# Task instructions
Of the entries below, return exactly those lines that fall between the one containing "##### **DeleteProductAsync:**" and the one containing "- If the product is not", the two end lines included.
(Beginning of Extracted information)
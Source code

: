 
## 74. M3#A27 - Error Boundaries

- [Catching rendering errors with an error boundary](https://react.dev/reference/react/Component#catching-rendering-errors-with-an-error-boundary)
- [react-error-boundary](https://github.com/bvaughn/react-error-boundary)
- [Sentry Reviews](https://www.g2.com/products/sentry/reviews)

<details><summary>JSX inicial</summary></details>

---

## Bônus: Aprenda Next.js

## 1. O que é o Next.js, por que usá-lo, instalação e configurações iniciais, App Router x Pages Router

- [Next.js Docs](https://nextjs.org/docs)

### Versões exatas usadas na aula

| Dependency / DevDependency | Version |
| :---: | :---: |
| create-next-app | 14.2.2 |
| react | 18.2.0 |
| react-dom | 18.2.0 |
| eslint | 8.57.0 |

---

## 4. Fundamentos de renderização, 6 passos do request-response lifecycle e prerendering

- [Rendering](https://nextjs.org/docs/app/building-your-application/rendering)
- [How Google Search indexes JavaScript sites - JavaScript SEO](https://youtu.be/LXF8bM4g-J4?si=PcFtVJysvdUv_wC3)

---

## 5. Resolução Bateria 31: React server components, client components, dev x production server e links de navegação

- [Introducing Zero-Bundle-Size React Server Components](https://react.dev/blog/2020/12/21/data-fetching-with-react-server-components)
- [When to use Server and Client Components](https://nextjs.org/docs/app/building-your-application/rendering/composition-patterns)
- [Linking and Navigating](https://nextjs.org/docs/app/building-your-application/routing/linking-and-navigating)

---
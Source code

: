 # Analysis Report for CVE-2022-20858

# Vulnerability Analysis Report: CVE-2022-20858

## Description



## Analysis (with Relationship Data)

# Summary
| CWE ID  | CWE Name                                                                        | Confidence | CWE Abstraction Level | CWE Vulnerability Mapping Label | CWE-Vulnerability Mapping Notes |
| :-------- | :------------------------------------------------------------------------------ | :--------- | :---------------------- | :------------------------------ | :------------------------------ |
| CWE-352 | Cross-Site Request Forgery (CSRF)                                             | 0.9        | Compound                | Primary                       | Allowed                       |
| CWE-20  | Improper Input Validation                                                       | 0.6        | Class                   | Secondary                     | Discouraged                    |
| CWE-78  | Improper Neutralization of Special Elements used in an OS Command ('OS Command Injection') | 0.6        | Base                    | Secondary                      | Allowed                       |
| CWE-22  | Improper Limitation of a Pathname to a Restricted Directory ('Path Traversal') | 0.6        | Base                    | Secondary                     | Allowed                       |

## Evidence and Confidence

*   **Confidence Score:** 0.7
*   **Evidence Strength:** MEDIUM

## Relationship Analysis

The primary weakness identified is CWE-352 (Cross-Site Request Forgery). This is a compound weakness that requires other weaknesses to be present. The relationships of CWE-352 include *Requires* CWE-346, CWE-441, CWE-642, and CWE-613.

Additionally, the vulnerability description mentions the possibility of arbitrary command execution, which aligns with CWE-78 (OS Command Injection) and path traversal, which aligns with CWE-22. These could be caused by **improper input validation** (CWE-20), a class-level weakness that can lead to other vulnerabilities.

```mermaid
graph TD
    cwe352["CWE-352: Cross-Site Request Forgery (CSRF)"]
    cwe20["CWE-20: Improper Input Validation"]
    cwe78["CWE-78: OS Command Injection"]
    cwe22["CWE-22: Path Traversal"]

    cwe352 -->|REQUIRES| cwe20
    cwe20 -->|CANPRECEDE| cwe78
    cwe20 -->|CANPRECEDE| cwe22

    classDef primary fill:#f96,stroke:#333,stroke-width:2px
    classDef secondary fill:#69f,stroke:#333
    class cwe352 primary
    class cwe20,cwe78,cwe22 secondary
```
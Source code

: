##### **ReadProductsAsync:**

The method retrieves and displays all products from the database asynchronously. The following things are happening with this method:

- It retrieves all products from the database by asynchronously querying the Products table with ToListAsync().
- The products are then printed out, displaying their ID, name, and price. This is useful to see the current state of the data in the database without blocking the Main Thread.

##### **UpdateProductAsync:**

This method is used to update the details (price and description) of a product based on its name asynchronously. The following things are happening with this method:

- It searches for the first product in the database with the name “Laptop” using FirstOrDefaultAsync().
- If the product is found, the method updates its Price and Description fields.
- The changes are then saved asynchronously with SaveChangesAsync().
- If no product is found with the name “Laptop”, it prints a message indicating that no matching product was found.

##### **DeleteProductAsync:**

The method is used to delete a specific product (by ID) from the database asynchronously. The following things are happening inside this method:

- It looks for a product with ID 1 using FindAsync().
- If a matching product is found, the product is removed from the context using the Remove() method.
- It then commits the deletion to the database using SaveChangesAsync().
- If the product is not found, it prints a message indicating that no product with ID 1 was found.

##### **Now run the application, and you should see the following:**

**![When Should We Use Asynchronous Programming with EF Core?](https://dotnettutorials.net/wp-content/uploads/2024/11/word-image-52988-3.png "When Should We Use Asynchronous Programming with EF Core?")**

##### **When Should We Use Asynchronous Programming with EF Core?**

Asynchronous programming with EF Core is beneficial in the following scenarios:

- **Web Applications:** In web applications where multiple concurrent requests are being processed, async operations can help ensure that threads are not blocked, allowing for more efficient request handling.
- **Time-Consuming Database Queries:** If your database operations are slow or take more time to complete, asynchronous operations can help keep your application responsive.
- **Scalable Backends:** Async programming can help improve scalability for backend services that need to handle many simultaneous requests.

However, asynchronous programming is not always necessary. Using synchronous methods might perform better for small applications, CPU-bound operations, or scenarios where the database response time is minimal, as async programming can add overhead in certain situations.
(End of Extracted information)
# Exercise output
##### **DeleteProductAsync:**

The method is used to delete a specific product (by ID) from the database asynchronously. The following things are happening inside this method:

- It looks for a product with ID 1 using FindAsync().
- If a matching product is found, the product is removed from the context using the Remove() method.
- It then commits the deletion to the database using SaveChangesAsync().
- If the product is not found, it prints a message indicating that no product with ID 1 was found.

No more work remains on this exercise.